Barilla Class Action Certified Over "Italian" Pasta Claims

barilla pasta class action

Judge Rules Consumers Can Sue Over Allegedly Misleading Branding

Well that’s not amoré. A California federal judge has certified a class action lawsuit against Barilla, the popular pasta brand. Consumers allege the company's packaging, featuring the phrase "Italy's #1 Brand of Pasta" alongside the Italian flag colors, misleadingly suggests the pasta is made in Italy with Italian ingredients.

Did Barilla Paint an Italian Picture?

Plaintiffs Jessica Prost and Matthew Sinatro argue Barilla's marketing deceives consumers into believing the pasta is more authentically Italian than it is. They claim the products are actually made in the United States and do not contain Italian ingredients.

Barilla attempted to dismiss the lawsuit, arguing the packaging had been revised and the class definition was flawed. However, Judge Donna M. Ryu disagreed, ruling that the plaintiffs had suffered common harm due to the alleged deception.

Italian Roots or False Advertising?

In October 2022, Barilla argued in front of the judge that the lawsuit should be dismissed because the marketing merely "invokes the Company's Italian roots." However, the judge sided with the plaintiffs, concluding that the branding suggests the products are either made in Italy or with Italian ingredients.

However, she did reject the plaintiff’s requests for injunctive relief and their argument of threat of future harm, stating “plaintiffs cannot plausibly allege that they remain unaware that the products are manufactured in the United States from ingredients that are not from Italy or that they reasonable would be misled if they encounter the [trademarked phrase] in the future.”

False Advertising Lands Companies In Court

Injury Claims has recently reported on a number of companies, including food and beverage producers, landing in court due to false advertising claims filed by consumers. 

Vizzy Mimosa consumers argue the product is masquerading as a “mimosa,” when really its contents are just plain beer, a new proposed class action lawsuit alleges. Meanwhile, Ricola is being accused of keeping a sweet secret about its cough drops, according to a new lawsuit that alleges the company misled customers about the origins of the drops' herbal flavors.  

And in the baby product market, parents are in a stink after Target allegedly told them that their Up & Up diaper pail refill bags would give them stress-free diaper disposal for one year, when in fact they lasted only a matter of months, a new class action lawsuit alleges.

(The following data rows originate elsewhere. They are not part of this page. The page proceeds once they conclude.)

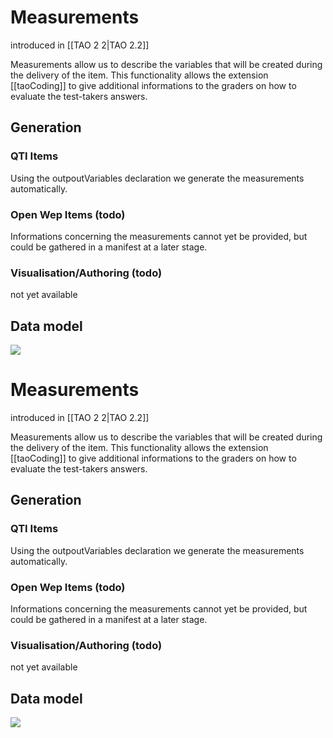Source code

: <!--
created_at: '2012-06-15 10:40:44'
updated_at: '2012-06-15 14:30:47'
authors:
    - 'Joel Bout'
-->

Measurements
============

introduced in [[TAO 2 2|TAO 2.2]]

Measurements allow us to describe the variables that will be created during the delivery of the item. This functionality allows the extension [[taoCoding]] to give additional informations to the graders on how to evaluate the test-takers answers.

Generation
----------

### QTI Items

Using the outpoutVariables declaration we generate the measurements automatically.

### Open Wep Items (todo)

Informations concerning the measurements cannot yet be provided, but could be gathered in a manifest at a later stage.

### Visualisation/Authoring (todo)

not yet available

Data model
----------

![](http://forge.taotesting.com/attachments/1710/taoItemMeasurements.png)

Measurements
============

introduced in [[TAO 2 2|TAO 2.2]]

Measurements allow us to describe the variables that will be created during the delivery of the item. This functionality allows the extension [[taoCoding]] to give additional informations to the graders on how to evaluate the test-takers answers.

Generation
----------

### QTI Items

Using the outpoutVariables declaration we generate the measurements automatically.

### Open Wep Items (todo)

Informations concerning the measurements cannot yet be provided, but could be gathered in a manifest at a later stage.

### Visualisation/Authoring (todo)

not yet available

Data model
----------

![](http://forge.taotesting.com/attachments/1710/taoItemMeasurements.png)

While it’s unclear what the consumers in each of these lawsuits will achieve in terms of making a change in the companies’ advertising, it’s always important to hold companies accountable for false advertising to ensure transparency, protect consumer rights, and promote fair business practices.

Case Details

  • Lawsuit: Sinatro et al. v. Barilla America, Inc.
  • Case Number: 22-cv-03460-DMR
  • Court: U.S. District Court for the Northern District of California

Plaintiffs' Attorneys

  • Ryan J. Clarkson, Shireen M. Clarkson, Katherine A. Bruce, and Kelsey J. Elling (Clarkson Law Firm)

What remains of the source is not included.